The ultimate pick-me-up? Provolone.

Provolone may be the ultimate feel-good cheese – it just makes the world little bit better. Its clean, buttery, slightly smoky flavor makes other ingredients up their game. It gets along with anything and everything on a charcuterie plate. And it sure makes everybody at the table, or the picnic feel great.

This artisan cheese got its start in southern Italy, where it's still produced with a pulled-curd technique and cured in shapes that resemble bottles, pears, or sausages. Here in Wisconsin, our cheesemakers have taken those Italian traditions one step further to produce provolone that's charming the socks off cheese lovers everywhere. And all the awards they are winning sure makes us feel great. See? Provolone does it again.

Pairing up your provolone

Provolone takes to pizza, pasta, and veal parmigiana like red sauce on a white dress shirt. Provolone with cured olives, soppressata, dried apricots, a fig spread, and roasted bruschetta is a charcuterie recipe that will wow any crowd. Provolone packs more flavor into any sausage frittata. And a grilled eggplant panini with provolone and basil aioli? Mamma mia, that's a sandwich.

At your wine and cheese party, serve big Italian reds like chianti classico and sangiovese with your provolone.
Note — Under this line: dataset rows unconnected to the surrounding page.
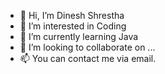 - 👋 Hi, I’m Dinesh Shrestha
- 👀 I’m interested in Coding
- 🌱 I’m currently learning Java
- 💞️ I’m looking to collaborate on ...
- 📫 You can contact me via email.

<!---
XresthaDinesh/XresthaDinesh is a ✨ special ✨ repository because its `README.md` (this file) appears on your GitHub profile.
You can click the Preview link to take a look at your changes.
--->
For a great beer and cheese pairing, we recommend pilsners, lagers, and pale ales. But provolone is easy – whatever you have on hand will be fine.

Videos: Discover Your Next Favorite Cheese

FAQs: What is provolone?

What is provolone?

Provolone is an Italian-style cheese made with cow's milk using a pulled-curd technique called pasta filata, where the cheesemakers knead and stretch the curd while it is still warm. The result is a semi-hard cheese with an even texture. Provolone traditionally comes in two variants: provolone dolce is aged for 2 to 3 months for a sweet, milder flavor, whereas provolone piccante is aged four months or longer for a sharper taste. Provolone comes in a variety of shapes – it may be shaped like a sausage, a bottle, or a large pear with a round knob on top for hanging.

How is provolone made?

Provolone is made by an artisan cheese maker who uses a pulled-curd technique. After introducing rennet to form milk curd, the curd is cut and separated twice and then drained of excess liquid. Skilled cheesemakers then shape the uncured cheese into tightly woven rounds, ridding the cheese of any air bubbles to produce an even texture. After the cheese is brined and cooled, it is shaped and hung with strings to age for two months or more.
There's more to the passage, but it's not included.